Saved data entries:
·····

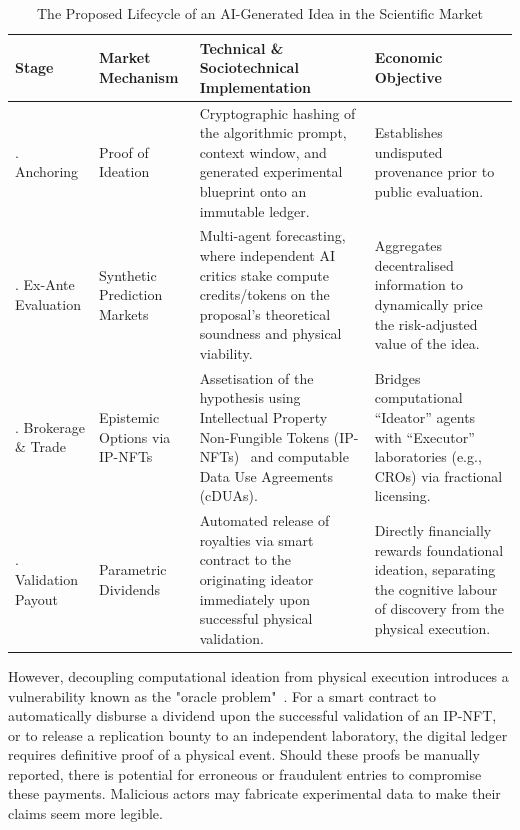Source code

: \documentclass[11pt, a4paper, twocolumn, goog]{google}
\begin{document}
\begin{table}[htbp]
\centering
\caption{The Proposed Lifecycle of an AI-Generated Idea in the Scientific Market}
\label{tab:ideamarket}
\renewcommand{\arraystretch}{1.5}
\begin{tabular}{@{} >{\raggedright\arraybackslash}p{2.5cm} >{\raggedright\arraybackslash}p{3cm} >{\raggedright\arraybackslash}p{5cm} >{\raggedright\arraybackslash}p{5cm} @{}}
\toprule
\textbf{Stage} & \textbf{Market Mechanism} & \textbf{Technical \& Sociotechnical Implementation} & \textbf{Economic Objective} \\
\midrule
1. Anchoring & Proof of Ideation & Cryptographic hashing of the algorithmic prompt, context window, and generated experimental blueprint onto an immutable ledger. & Establishes undisputed provenance prior to public evaluation. \\
2. Ex-Ante Evaluation & Synthetic Prediction Markets & Multi-agent forecasting, where independent AI critics stake compute credits/tokens on the proposal's theoretical soundness and physical viability. & Aggregates decentralised information to dynamically price the risk-adjusted value of the idea. \\
3. Brokerage \& Trade & Epistemic Options via IP-NFTs & Assetisation of the hypothesis using Intellectual Property Non-Fungible Tokens (IP-NFTs)~\citep{ortlepp_ipnft_v2_2022} and computable Data Use Agreements (cDUAs). & Bridges computational ``Ideator'' agents with ``Executor'' laboratories (e.g., CROs) via fractional licensing. \\
4. Validation Payout & Parametric Dividends & Automated release of royalties via smart contract to the originating ideator immediately upon successful physical validation. & Directly financially rewards foundational ideation, separating the cognitive labour of discovery from the physical execution. \\
\bottomrule
\end{tabular}
\end{table}

However, decoupling computational ideation from physical execution introduces a vulnerability known as the "oracle problem"~\citep{caldarelli2020understanding}. For a smart contract to automatically disburse a dividend upon the successful validation of an IP-NFT, or to release a replication bounty to an independent laboratory, the digital ledger requires definitive proof of a physical event. Should these proofs be manually reported, there is potential for erroneous or fraudulent entries to compromise these payments. Malicious actors may fabricate experimental data to make their claims seem more legible.
\end{document}
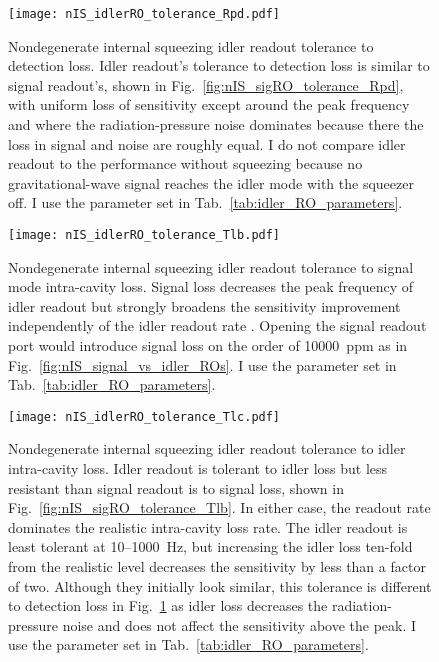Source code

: \begin{figure}
    \centering
    \texttt{[image: nIS\_idlerRO\_tolerance\_Rpd.pdf]} 
    \caption{Nondegenerate internal squeezing idler readout tolerance to detection loss. Idler readout's tolerance to detection loss is similar to signal readout's, shown in Fig.~\ref{fig:nIS_sigRO_tolerance_Rpd}, with uniform loss of sensitivity except around the peak frequency and where the radiation-pressure noise dominates because there the loss in signal and noise are roughly equal. I do not compare idler readout to the performance without squeezing because no gravitational-wave signal reaches the idler mode with the squeezer off. I use the parameter set in Tab.~\ref{tab:idler_RO_parameters}.}
    \label{fig:nIS_idlerRO_tolerance_Rpd}
\end{figure}
\begin{figure}
	\centering
	\texttt{[image: nIS\_idlerRO\_tolerance\_Tlb.pdf]}
	\caption{Nondegenerate internal squeezing idler readout tolerance to signal mode intra-cavity loss. Signal loss decreases the peak frequency of idler readout but strongly broadens the sensitivity improvement independently of the idler readout rate . Opening the signal readout port would introduce signal loss on the order of 10000~ppm as in Fig.~\ref{fig:nIS_signal_vs_idler_ROs}. I use the parameter set in Tab.~\ref{tab:idler_RO_parameters}.}
	\label{fig:nIS_idlerRO_tolerance_Tlb}
\end{figure}
\begin{figure}
	\centering
	\texttt{[image: nIS\_idlerRO\_tolerance\_Tlc.pdf]}
	\caption{ Nondegenerate internal squeezing idler readout tolerance to idler intra-cavity loss. Idler readout is tolerant to idler loss but less resistant than signal readout is to signal loss, shown in Fig.~\ref{fig:nIS_sigRO_tolerance_Tlb}. In either case, the readout rate dominates the realistic intra-cavity loss rate. The idler readout is least tolerant at 10--1000~Hz, but increasing the idler loss ten-fold from the realistic level decreases the sensitivity by less than a factor of two. Although they initially look similar, this tolerance is different to detection loss in Fig.~\ref{fig:nIS_idlerRO_tolerance_Rpd} as idler loss decreases the radiation-pressure noise and does not affect the sensitivity above the peak. I use the parameter set in Tab.~\ref{tab:idler_RO_parameters}.}
	\label{fig:nIS_idlerRO_tolerance_Tlc}
\end{figure}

·····

WHAT TO PRODUCE: Find every line in the records that has the word "begin". Then report the count alone.

ANSWER SECTION: 6